Entre 1506 e 1513 Leonardo novamente residiu em Milão, onde tornou-se conselheiro artístico do governador francês, Charles d'Amboise, e projetou para ele um novo palácio.

Com o restabelecimento da dinastia Sforza, Leonardo foi para Roma, em 1513, onde permaneceu sob a proteção de Giuliano de Medici, irmão do papa Leão X. Nessa época, aprofundou suas pesquisas ópticas e matemáticas.

Depois da morte de Giuliano, em 1516, Leonardo foi para Amboise (França), a convite de Francisco I, que o nomeou primeiro-pintor, engenheiro e arquiteto do rei. Continuou então os estudos de hidráulica, ao mesmo tempo em que organizou cadernos de apontamentos e preparou festas para a corte.

Leonardo, o pintor

No Trattato della pittura, Leonardo da Vinci defendeu essa forma de arte como indispensável à realização da exploração científica da natureza e aconselhou os pintores a não se limitarem à expressão estática do ser humano.

Utilizava, ao pintar, todos os seus conhecimentos científicos: suas figuras humanas derivavam diretamente dos estudos de anatomia, enquanto as paisagens revelavam o conhecimento de botânica e geologia.

Muitas de suas obras se perderam, foram destruídas ou ficaram inacabadas. Conhecem-se apenas cerca de 12 telas de Leonardo, de autenticidade indiscutível.

Ao longo de sua obra, é visível a importância cada vez maior que o artista concede aos contrastes entre luz e sombra, e, principalmente, ao movimento. Com o sfumato, que dilui as figuras humanas na atmosfera, Leonardo realizou síntese admirável entre modelo e paisagem.

A "Última ceia", um dos quadros mais famosos do mundo, foi muito danificada e sofreu diversas restaurações, motivo pelo qual pouco resta do original.

É inigualável, no entanto, a solidão de Cristo, em contraste com a agitação dos apóstolos, dividos em grupos de três. Judas, o traidor, é a única figura em isolamento entre eles. Os vários estudos e desenhos de Leonardo revelam a preocupação do autor com os menores detalhes da cena.

Uma obra dissipada

Pouco antes de morrer, no castelo de Cloux, perto de Amboise, na França, em 2 de maio de 1519, nomeou seu discípulo predileto, Francisco Melzi, herdeiro de todos os valiosos estudos, desenhos e anotações que deixava.
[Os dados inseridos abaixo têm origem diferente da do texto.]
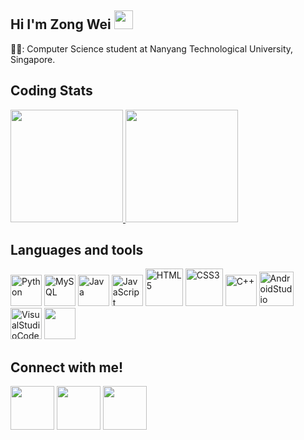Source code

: ## Hi I'm Zong Wei <img src="https://github.com/kogisin/kogisin/blob/main/gifs/hi.gif" width="30px">

👨‍🎓: Computer Science student at Nanyang Technological University, Singapore.


## Coding Stats

<a href="https://github.com/ankitha-anil">
    <img height="180em" src="https://github-readme-stats-eight-theta.vercel.app/api?username=ankitha-anil&show_icons=true&theme=react&include_all_commits=true&count_private=true"/>
    <img height="180em" src="https://github-readme-stats-eight-theta.vercel.app/api/top-langs/?username=ankitha-anil&layout=compact&langs_count=8&theme=react"/>
</a>

## Languages and tools

<a href="https://www.python.org/" title="Python"><img src="https://github.com/tomchen/stack-icons/blob/master/logos/python.svg" alt="Python" width="50" height="50"></a>
<a href="https://dev.mysql.com/" title="MySQL"><img src="https://github.com/tomchen/stack-icons/blob/master/logos/mysql.svg" alt="MySQL" width="50" height="50"></a>
<a href="https://www.java.com/" title="Java"><img src="https://github.com/tomchen/stack-icons/blob/master/logos/java.svg" alt="Java" width="50" height="50"></a>
<a href="https://developer.mozilla.org/en-US/docs/Web/JavaScript" title="JavaScript"><img src="https://github.com/tomchen/stack-icons/blob/master/logos/javascript.svg" alt="JavaScript" width="50" height="50"></a>
<a href="https://www.w3.org/TR/html5/" title="HTML5"><img src="https://github.com/tomchen/stack-icons/blob/master/logos/html-5.svg" alt="HTML5" width="60" height="60"></a>
<a href="https://www.w3.org/TR/CSS/" title="CSS3"><img src="https://github.com/tomchen/stack-icons/blob/master/logos/css-3.svg" alt="CSS3" width="60" height="60"></a>
<a href="https://isocpp.org/" title="C++"><img src="https://github.com/tomchen/stack-icons/blob/master/logos/c-plusplus.svg" alt="C++" width="50" height="50"></a>
<a href="https://developer.android.com/studio/intro" title="AndroidStudio"><img src="https://static.wikia.nocookie.net/logopedia/images/e/ed/Android_Studio_2019.png/revision/latest/scale-to-width-down/340?cb=20200605162922" alt="AndroidStudio" width="55" height="55"></a>
<a href="https://code.visualstudio.com" title="VisualStudioCode"><img src="https://user-images.githubusercontent.com/674621/71187801-14e60a80-2280-11ea-94c9-e56576f76baf.png" alt="VisualStudioCode" width="50" height="50"></a>
<a href="https://flutter.dev" title="FLutter"><img src="https://github.com/tomchen/stack-icons/blob/master/logos/flutter.svg"  width="50" height="50"></a>


## Connect with me!
[<img src="https://cdn3.iconfinder.com/data/icons/colorful-guache-social-media-logos-1/159/social-media_GitHub-512.png" width="70" height="70">][1]
[<img src="https://cdn2.iconfinder.com/data/icons/colorful-guache-social-media-logos-1/155/social-media_facebook-512.png" width="70" height="70">][2]
[<img src="https://cdn2.iconfinder.com/data/icons/colorful-guache-social-media-logos-1/155/social-media_instagram-256.png" width="70" height="70">][3]


[1]: http://www.github.com/tzongwei2
[2]: https://www.facebook.com/zong.wei.395
[3]: https://www.instagram.com/t_zongwei/
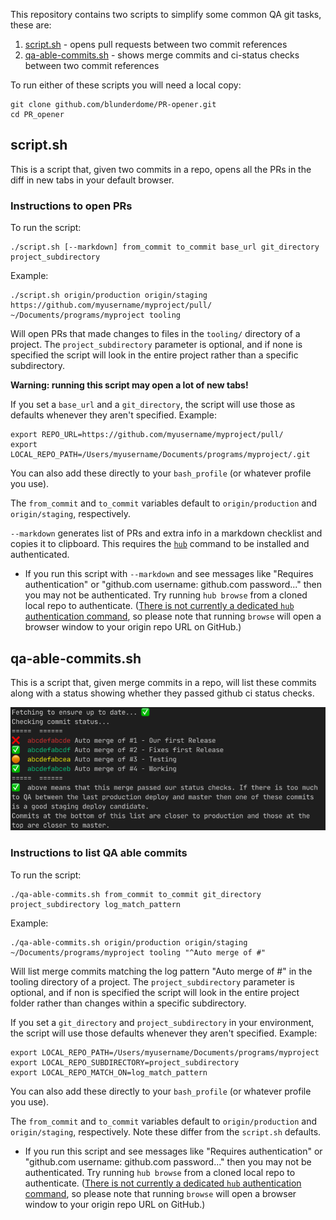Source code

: 
This repository contains two scripts to simplify some common QA git tasks, these are:

1. [script.sh](#scriptsh) - opens pull requests between two commit references
2. [qa-able-commits.sh](#qa-able-commitssh) - shows merge commits and ci-status checks between two commit references

To run either of these scripts you will need a local copy:

    git clone github.com/blunderdome/PR-opener.git
    cd PR_opener

## script.sh

This is a script that, given two commits in a repo, opens all the PRs in the diff in new tabs in your default browser.

### Instructions to open PRs

To run the script:

    ./script.sh [--markdown] from_commit to_commit base_url git_directory project_subdirectory

Example:

    ./script.sh origin/production origin/staging https://github.com/myusername/myproject/pull/ ~/Documents/programs/myproject tooling

Will open PRs that made changes to files in the `tooling/` directory of a project. The `project_subdirectory` parameter is optional, and if none is specified the script will look in the entire project rather than a specific subdirectory.

**Warning: running this script may open a lot of new tabs!**

If you set a `base_url` and a `git_directory`, the script will use those as defaults whenever they aren't specified. Example:

    export REPO_URL=https://github.com/myusername/myproject/pull/
    export LOCAL_REPO_PATH=/Users/myusername/Documents/programs/myproject/.git

You can also add these directly to your `bash_profile` (or whatever profile you use).

The `from_commit` and `to_commit` variables default to `origin/production` and `origin/staging`, respectively.

`--markdown` generates list of PRs and extra info in a markdown checklist and copies it to clipboard. This requires the [`hub`](https://github.com/github/hub) command to be installed and authenticated.

* If you run this script with `--markdown` and see messages like "Requires authentication" or "github.com username: github.com password..." then you may not be authenticated. Try running `hub browse` from a cloned local repo to authenticate. ([There is not currently a dedicated `hub` authentication command](https://github.com/github/hub/issues/225), so please note that running `browse` will open a browser window to your origin repo URL on GitHub.)

## qa-able-commits.sh

This is a script that, given merge commits in a repo, will list these commits along with a status showing whether they passed github ci status checks.

![Screen of sample output](sample_output.png)

### Instructions to list QA able commits

To run the script:

    ./qa-able-commits.sh from_commit to_commit git_directory project_subdirectory log_match_pattern

Example:

    ./qa-able-commits.sh origin/production origin/staging ~/Documents/programs/myproject tooling "^Auto merge of #"

Will list merge commits matching the log pattern "Auto merge of #" in the tooling directory of a project. The `project_subdirectory` parameter is optional, and if non is specified the script will look in the entire project folder rather than changes within a specific subdirectory.


If you set a `git_directory` and `project_subdirectory` in your environment, the script will use those defaults whenever they aren't specified. Example:

    export LOCAL_REPO_PATH=/Users/myusername/Documents/programs/myproject
    export LOCAL_REPO_SUBDIRECTORY=project_subdirectory
    export LOCAL_REPO_MATCH_ON=log_match_pattern

You can also add these directly to your `bash_profile` (or whatever profile you use).

The `from_commit` and `to_commit` variables default to `origin/production` and `origin/staging`, respectively. Note these differ from the `script.sh` defaults.

* If you run this script and see messages like "Requires authentication" or "github.com username: github.com password..." then you may not be authenticated. Try running `hub browse` from a cloned local repo to authenticate. ([There is not currently a dedicated `hub` authentication command](https://github.com/github/hub/issues/225), so please note that running `browse` will open a browser window to your origin repo URL on GitHub.)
Melzi preservou cuidadosamente a herança, mas com sua morte, cerca de cinqüenta anos após a do mestre, os manuscritos se dispersaram. Conservaram-se cerca de 600 desenhos, que representam talvez a terça parte da vasta produção de Leonardo da Vinci.

Leonardo, o cientista

Leonardo voltou sua curiosidade para todos os campos do saber e da arte, e em cada um deles afirmou seu gênio.

Apesar de não ter realizado as grandes obras com que sonhava na pesquisa científica, a vasta informação contida em seus apontamentos e desenhos é suficiente para demonstrar a universalidade de seu saber.
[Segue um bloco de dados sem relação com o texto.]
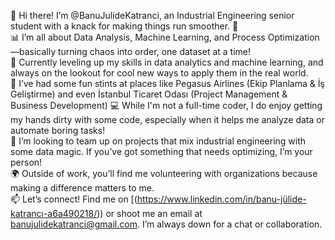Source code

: 👋 Hi there! I’m @BanuJulideKatranci, an Industrial Engineering senior student with a knack for making things run smoother. 🚀  
📊 I’m all about Data Analysis, Machine Learning, and Process Optimization—basically turning chaos into order, one dataset at a time!  
🌱 Currently leveling up my skills in data analytics and machine learning, and always on the lookout for cool new ways to apply them in the real world.  
💼 I’ve had some fun stints at places like Pegasus Airlines (Ekip Planlama & İş Geliştirme) and even İstanbul Ticaret Odası (Project Management & Business Development) 
💻 While I'm not a full-time coder, I do enjoy getting my hands dirty with some code, especially when it helps me analyze data or automate boring tasks!  
💞️ I’m looking to team up on projects that mix industrial engineering with some data magic. If you’ve got something that needs optimizing, I’m your person!  
🌍 Outside of work, you’ll find me volunteering with organizations because making a difference matters to me.  
📫 Let’s connect! Find me on [(https://www.linkedin.com/in/banu-jülide-katrancı-a6a490218/)) or shoot me an email at banujulidekatranci@gmail.com. I’m always down for a chat or collaboration.  
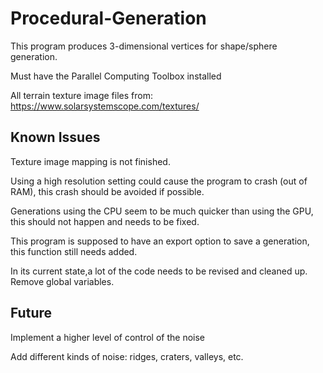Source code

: # Procedural-Generation
This program produces 3-dimensional vertices for shape/sphere generation. 

Must have the Parallel Computing Toolbox installed

All terrain texture image files from: https://www.solarsystemscope.com/textures/

## Known Issues

Texture image mapping is not finished.

Using a high resolution setting could cause the program to crash (out of RAM), this crash should be avoided if possible.

Generations using the CPU seem to be much quicker than using the GPU, this should not happen and needs to be fixed.

This program is supposed to have an export option to save a generation, this function still needs added.

In its current state,a lot of the code needs to be revised and cleaned up. Remove global variables.

## Future

Implement a higher level of control of the noise

Add different kinds of noise: ridges, craters, valleys, etc.
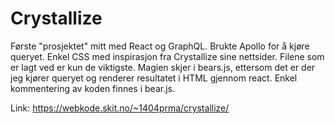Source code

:# Crystallize
Første "prosjektet" mitt med React og GraphQL. Brukte Apollo for å kjøre queryet. Enkel CSS med inspirasjon fra Crystallize sine nettsider.
Filene som er lagt ved er kun de viktigste. Magien skjer i bears.js, ettersom det er der jeg kjører queryet og renderer resultatet i HTML gjennom react. 
Enkel kommentering av koden finnes i bear.js.

Link:
https://webkode.skit.no/~1404prma/crystallize/

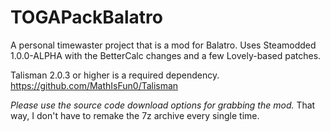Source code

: # TOGAPackBalatro
A personal timewaster project that is a mod for Balatro.
Uses Steamodded 1.0.0-ALPHA with the BetterCalc changes and a few Lovely-based patches.

Talisman 2.0.3 or higher is a required dependency. https://github.com/MathIsFun0/Talisman

_Please use the source code download options for grabbing the mod._ That way, I don't have to remake the 7z archive every single time.
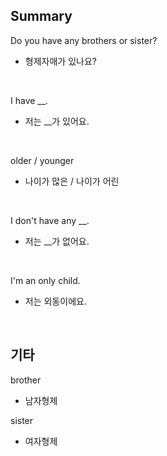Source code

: ## Summary

Do you have any brothers or sister?
- 형제자매가 있나요?

<br>

I have __.
- 저는 __가 있어요.

<br>

older / younger
- 나이가 많은 / 나이가 어린

<br>

I don't have any __.
- 저는 __가 없어요.

<br>

I'm an only child.
- 저는 외동이에요.

<br>

## 기타

brother
- 남자형제

sister
- 여자형제
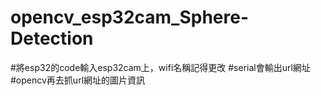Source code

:# opencv_esp32cam_Sphere-Detection
#將esp32的code輸入esp32cam上，wifi名稱記得更改
#serial會輸出url網址
#opencv再去抓url網址的圖片資訊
Ao estudo da estática e da dinâmica dedicou algumas de suas pesquisas mais valiosas. Baseou-se na leitura da obra de Aristóteles e de Arquimedes, às quais foi um dos primeiros a acrescentar contribuição original.
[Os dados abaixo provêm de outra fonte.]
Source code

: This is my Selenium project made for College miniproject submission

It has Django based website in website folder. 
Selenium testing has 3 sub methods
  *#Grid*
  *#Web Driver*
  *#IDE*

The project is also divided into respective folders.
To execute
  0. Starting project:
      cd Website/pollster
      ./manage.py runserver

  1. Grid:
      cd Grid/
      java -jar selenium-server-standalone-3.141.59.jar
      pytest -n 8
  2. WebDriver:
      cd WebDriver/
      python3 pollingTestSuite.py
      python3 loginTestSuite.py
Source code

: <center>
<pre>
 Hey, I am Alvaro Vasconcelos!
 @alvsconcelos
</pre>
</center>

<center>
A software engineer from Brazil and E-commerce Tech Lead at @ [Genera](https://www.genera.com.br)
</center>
Da Vinci estudou ainda as condições de equilíbrio sobre um plano inclinado e enunciou o teorema do polígono de sustentação da balança. Realizou pesquisas originais sobre os centros de gravidade -- no que antecipou-se a Galileu -- e idealizou uma máquina destinada a testar a resistência dos fios metálicos à tração. Ainda no domínio da física, estudou os efeitos do atrito e enunciou definições para força, percussão e impulso.

A partir do vôo dos pássaros, Leonardo determinou os princípios da construção de um aparelho mais pesado do que o ar, capaz de voar com a ajuda da força do vento. Entre seus desenhos incluem-se esboços de um aparelho bastante parecido com o helicóptero moderno e o esquema de um pára-quedas.

De sua atividade como projetista militar destacam-se os vários desenhos de canhões, metralhadoras, carros de combate, pontes móveis e barcos, bem como estudos sobre a melhor maneira de abordagem de um barco grande por um pequeno, o esquema de um submarino e bombardas. Leonardo inventou também máquinas hidráulicas destinadas à limpeza e dragagem de canais, máquinas de fiar, trivelas, tornos e perfuratrizes. Também antecipou-se aos urbanistas com seus projetos de cidades.